About this task » Exactly as written and without the pictures, output the entries below.

Exercise input »
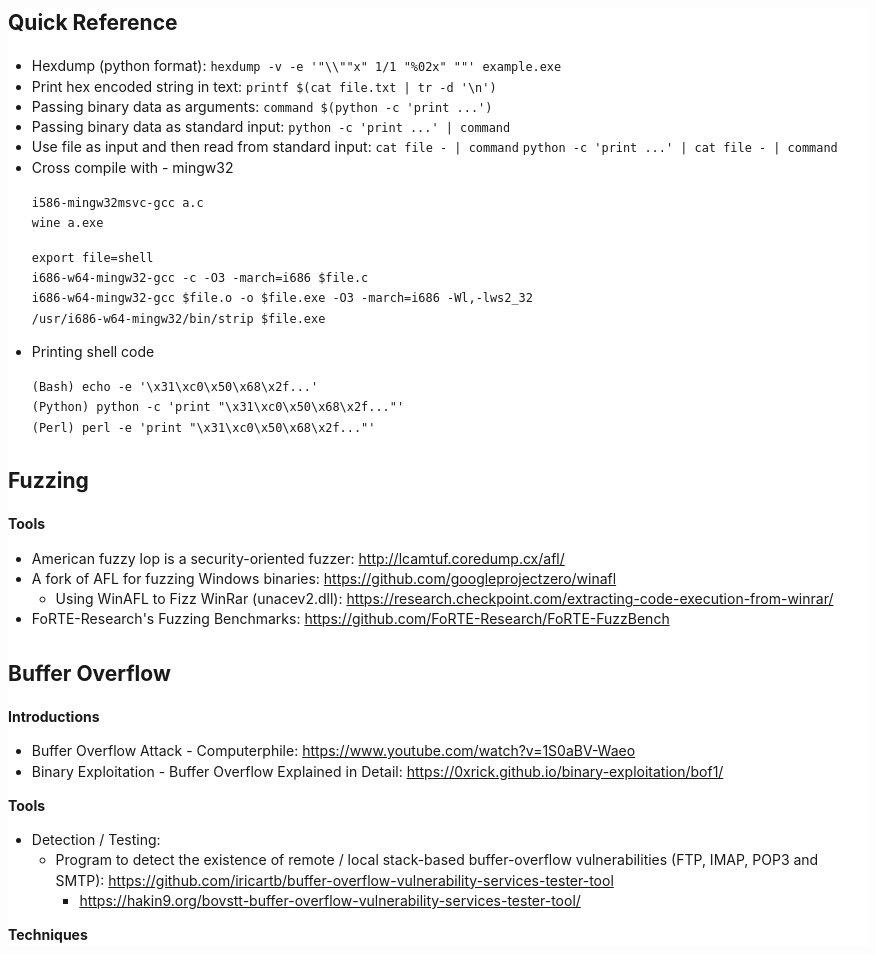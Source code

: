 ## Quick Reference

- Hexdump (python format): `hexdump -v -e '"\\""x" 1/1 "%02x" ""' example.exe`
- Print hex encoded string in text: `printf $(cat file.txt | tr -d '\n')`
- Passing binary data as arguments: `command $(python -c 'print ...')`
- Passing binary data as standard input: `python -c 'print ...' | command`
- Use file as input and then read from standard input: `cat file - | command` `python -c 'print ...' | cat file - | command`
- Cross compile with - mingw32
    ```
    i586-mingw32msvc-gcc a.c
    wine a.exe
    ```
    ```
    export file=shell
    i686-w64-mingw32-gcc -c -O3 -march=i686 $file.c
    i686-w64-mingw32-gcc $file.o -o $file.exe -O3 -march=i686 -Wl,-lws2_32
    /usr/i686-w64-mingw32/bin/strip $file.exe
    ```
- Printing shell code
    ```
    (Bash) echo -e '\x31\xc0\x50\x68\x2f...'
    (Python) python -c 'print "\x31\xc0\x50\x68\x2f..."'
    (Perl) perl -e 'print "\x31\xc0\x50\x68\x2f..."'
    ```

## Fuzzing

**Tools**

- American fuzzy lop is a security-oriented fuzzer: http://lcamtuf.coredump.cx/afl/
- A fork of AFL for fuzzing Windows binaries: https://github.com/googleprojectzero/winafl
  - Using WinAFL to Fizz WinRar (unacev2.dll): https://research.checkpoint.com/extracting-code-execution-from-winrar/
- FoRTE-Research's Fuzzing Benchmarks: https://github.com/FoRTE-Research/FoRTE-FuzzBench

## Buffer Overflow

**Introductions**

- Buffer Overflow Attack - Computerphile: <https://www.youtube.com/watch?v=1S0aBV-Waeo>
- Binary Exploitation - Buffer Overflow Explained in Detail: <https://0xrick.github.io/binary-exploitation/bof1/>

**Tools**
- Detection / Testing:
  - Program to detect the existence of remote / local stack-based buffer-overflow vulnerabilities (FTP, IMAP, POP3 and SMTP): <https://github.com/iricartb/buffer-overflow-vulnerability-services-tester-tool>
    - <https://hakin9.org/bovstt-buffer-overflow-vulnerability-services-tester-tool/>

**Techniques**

Result of the exercise »
Source code

: ## Quick Reference

- Hexdump (python format): `hexdump -v -e '"\\""x" 1/1 "%02x" ""' example.exe`
- Print hex encoded string in text: `printf $(cat file.txt | tr -d '\n')`
- Passing binary data as arguments: `command $(python -c 'print ...')`
- Passing binary data as standard input: `python -c 'print ...' | command`
- Use file as input and then read from standard input: `cat file - | command` `python -c 'print ...' | cat file - | command`
- Cross compile with - mingw32
    ```
    i586-mingw32msvc-gcc a.c
    wine a.exe
    ```
    ```
    export file=shell
    i686-w64-mingw32-gcc -c -O3 -march=i686 $file.c
    i686-w64-mingw32-gcc $file.o -o $file.exe -O3 -march=i686 -Wl,-lws2_32
    /usr/i686-w64-mingw32/bin/strip $file.exe
    ```
- Printing shell code
    ```
    (Bash) echo -e '\x31\xc0\x50\x68\x2f...'
    (Python) python -c 'print "\x31\xc0\x50\x68\x2f..."'
    (Perl) perl -e 'print "\x31\xc0\x50\x68\x2f..."'
    ```

## Fuzzing

**Tools**

- American fuzzy lop is a security-oriented fuzzer: http://lcamtuf.coredump.cx/afl/
- A fork of AFL for fuzzing Windows binaries: https://github.com/googleprojectzero/winafl
  - Using WinAFL to Fizz WinRar (unacev2.dll): https://research.checkpoint.com/extracting-code-execution-from-winrar/
- FoRTE-Research's Fuzzing Benchmarks: https://github.com/FoRTE-Research/FoRTE-FuzzBench

## Buffer Overflow

**Introductions**

- Buffer Overflow Attack - Computerphile: <https://www.youtube.com/watch?v=1S0aBV-Waeo>
- Binary Exploitation - Buffer Overflow Explained in Detail: <https://0xrick.github.io/binary-exploitation/bof1/>

**Tools**
- Detection / Testing:
  - Program to detect the existence of remote / local stack-based buffer-overflow vulnerabilities (FTP, IMAP, POP3 and SMTP): <https://github.com/iricartb/buffer-overflow-vulnerability-services-tester-tool>
    - <https://hakin9.org/bovstt-buffer-overflow-vulnerability-services-tester-tool/>

**Techniques**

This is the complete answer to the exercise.